Methods: Adult liver cirrhosis patients taking propranolol and dialysis patients taking phosphate binders, each medication 3 times daily, were eligible to be enrolled in the study protocol. Medication adherence was measured electronically with MEMS™-containers over a period of 6 months in each patient.
Results: 34 patients suffering from liver cirrhosis and 36 dialysis patients participated in the study and were analysed per protocol. The Dosing Adherence (DA) rate differed significantly (p<0.023) between the two patient groups (mean DA rate of liver cirrhosis patients vs. dialysis patients: 61% vs. 43%).
Conclusion: Low medication adherence rates observed in liver cirrhosis patients and dialysis patients ask for better patient education. Pharmaceutical care programs enhancing adherence should be implemented in both patient groups before transplantation and continued after transplantation.
Patient compliance; Adherence; Liver cirrhosis; Haemodialysis; Electronic assessment
Medication adherence with immunosuppressive drugs plays a major role in the long-term success and outcome of solid organ transplantation. Low medication adherence rates may lead to rejection, graft loss and death [1,2]. According to the literature, non-adherence rates up to 50% are reported [1-5]. To improve medication adherence after transplantation different interventional methods have been implemented in clinical practice [6-9]. Thereby pharmaceutical care programs revealed to be a favourable option in order to improve medication adherence with immunosuppressive drugs [6-9]. Pharmaceutical care involves cooperation with patients and health care providers.
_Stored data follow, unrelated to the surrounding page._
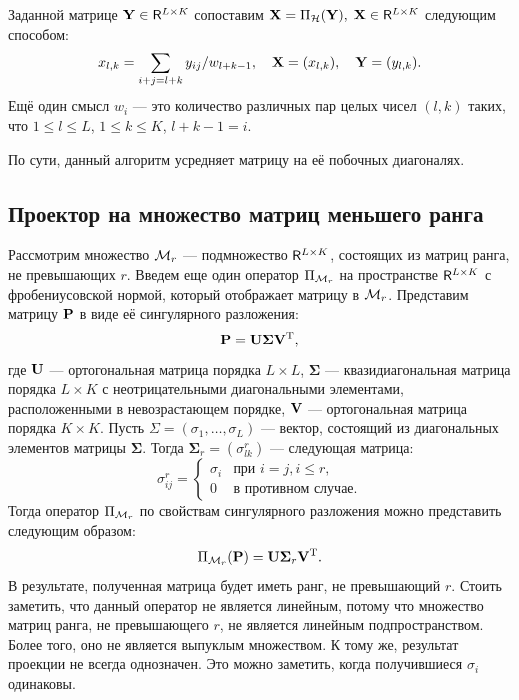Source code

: \documentclass[12pt,a4paper,fleqn,leqno]{article}
\begin{document}
Заданной матрице $\mathbf{Y} \in \mathsf{R}^{L \times K}$ сопоставим $\mathbf{X} = \Pi_{\mathcal{H}}(\mathbf{Y}),$ $\mathbf{X} \in \mathsf{R}^{L \times K}$ следующим способом:
\begin{equation*}
x_{l,k} = \sum_{i + j = l + k} y_{i j} / w_{l + k - 1}, \quad \mathbf{X} = (x_{l,k}), \quad \mathbf{Y} = (y_{l,k}).
\end{equation*}
Ещё один смысл $w_i$ --- это количество различных пар целых чисел $(l, k)$ таких, что $1 \le l \le L$, $1 \le k \le K$, $l + k - 1 = i$.

По сути, данный алгоритм усредняет матрицу на её побочных диагоналях.

\subsection{Проектор на множество матриц меньшего ранга}\label{frob_r_rank} \label{rank_proj}
Рассмотрим множество $\mathcal{M}_r$ --- подмножество $\mathsf{R}^{L \times K}$, состоящих из матриц ранга, не превышающих $r$. Введем еще один оператор $\Pi_{\mathcal{M}_r}$ на пространстве $\mathsf{R}^{L \times K}$ с фробениусовской нормой, который отображает матрицу в $\mathcal{M}_r$. Представим матрицу $\mathbf{P}$ в виде её сингулярного разложения:
$$\mathbf{P} =  \mathbf{U} \mathbf{\Sigma} \mathbf{V}^{\mathrm{T}},$$ где $\mathbf{U}$ --- ортогональная матрица порядка $L \times L$, $\mathbf{\Sigma}$ --- квазидиагональная матрица порядка $L \times K$ с неотрицательными диагональными элементами, расположенными в невозрастающем порядке, $\mathbf{V}$ --- ортогональная матрица порядка $K \times K$. Пусть $\Sigma = (\sigma_1, \ldots, \sigma_L)$ --- вектор, состоящий из диагональных элементов матрицы $\mathbf{\Sigma}$. Тогда $\mathbf{\Sigma}_r = (\sigma^r_{l k})$ --- следующая матрица:
\begin{equation*}
\sigma^r_{i j} = \begin{cases}
\sigma_i & \text{при $i = j, i \le r,$}\\
0 & \text{в противном случае}.
\end{cases}
\end{equation*}
Тогда оператор $\Pi_{\mathcal{M}_r}$ по свойствам сингулярного разложения можно представить следующим образом: $$\Pi_{\mathcal{M}_r}(\mathbf{P}) = \mathbf{U} \mathbf{\Sigma}_r \mathbf{V}^{\mathrm{T}}.$$ В результате, полученная матрица будет иметь ранг, не превышающий $r$. Стоить заметить, что данный оператор не является линейным, потому что множество матриц ранга, не превышающего $r$, не является линейным подпространством. Более того, оно не является выпуклым множеством. К тому же, результат проекции не всегда однозначен. Это можно заметить, когда получившиеся $\sigma_{i}$ одинаковы.
\end{document}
It is necessary to cooperate with the individual patient in order to improve medication adherence, the monitoring of the medication intake, and the prevention of adverse events. Pharmaceutical care programs may also involve the family or other health care providers. Electronic devices or training videos were used as tools. Depending on the study design and type of intervention, improved dosing adherence could be achieved . Two studies including liver transplant patients and one study including kidney transplant patients showed that higher adherence rates are obtained when the patients underwent pharmaceutical care [6-8]. In the study of Klein et al. liver transplant patients were educated by a pharmacist 3, 6, 9 and 12 months post transplant. Dosing adherence measured with electronic Medication Event Monitoring Systems (MEMS™) was significantly higher in the intervention group than in the control group (90.2% vs. 80.8%, p=0.015) .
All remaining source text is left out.